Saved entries
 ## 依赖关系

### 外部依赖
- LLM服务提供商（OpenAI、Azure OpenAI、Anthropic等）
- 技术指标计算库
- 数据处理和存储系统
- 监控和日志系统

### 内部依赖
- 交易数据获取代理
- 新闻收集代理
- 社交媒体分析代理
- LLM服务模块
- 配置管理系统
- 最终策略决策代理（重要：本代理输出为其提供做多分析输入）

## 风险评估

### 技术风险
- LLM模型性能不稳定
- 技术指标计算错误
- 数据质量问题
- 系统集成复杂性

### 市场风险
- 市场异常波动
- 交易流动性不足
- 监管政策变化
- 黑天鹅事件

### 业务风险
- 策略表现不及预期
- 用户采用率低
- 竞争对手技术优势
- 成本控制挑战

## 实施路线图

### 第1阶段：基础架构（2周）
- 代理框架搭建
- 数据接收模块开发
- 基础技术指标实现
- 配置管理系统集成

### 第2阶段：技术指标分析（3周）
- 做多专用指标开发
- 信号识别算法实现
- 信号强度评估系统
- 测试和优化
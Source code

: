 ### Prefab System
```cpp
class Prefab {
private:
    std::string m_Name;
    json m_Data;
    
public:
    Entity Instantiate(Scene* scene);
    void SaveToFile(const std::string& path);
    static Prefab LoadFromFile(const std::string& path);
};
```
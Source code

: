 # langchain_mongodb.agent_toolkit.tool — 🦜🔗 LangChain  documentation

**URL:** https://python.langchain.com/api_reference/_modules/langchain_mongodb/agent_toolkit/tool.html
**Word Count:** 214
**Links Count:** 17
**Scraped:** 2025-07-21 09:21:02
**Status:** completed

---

- EXERCISE PROMPT
Write out again exactly the lines that run from the one holding "### 第2阶段：技术指标分析（3周）" through the last line of the data; omit all other lines.

- TASK OUTPUT
### 第2阶段：技术指标分析（3周）
- 做多专用指标开发
- 信号识别算法实现
- 信号强度评估系统
- 测试和优化
Source code

: ### Prefab System
```cpp
class Prefab {
private:
    std::string m_Name;
    json m_Data;
    
public:
    Entity Instantiate(Scene* scene);
    void SaveToFile(const std::string& path);
    static Prefab LoadFromFile(const std::string& path);
};
```
Source code

: # langchain_mongodb.agent_toolkit.tool — 🦜🔗 LangChain  documentation

**URL:** https://python.langchain.com/api_reference/_modules/langchain_mongodb/agent_toolkit/tool.html
**Word Count:** 214
**Links Count:** 17
**Scraped:** 2025-07-21 09:21:02
**Status:** completed

---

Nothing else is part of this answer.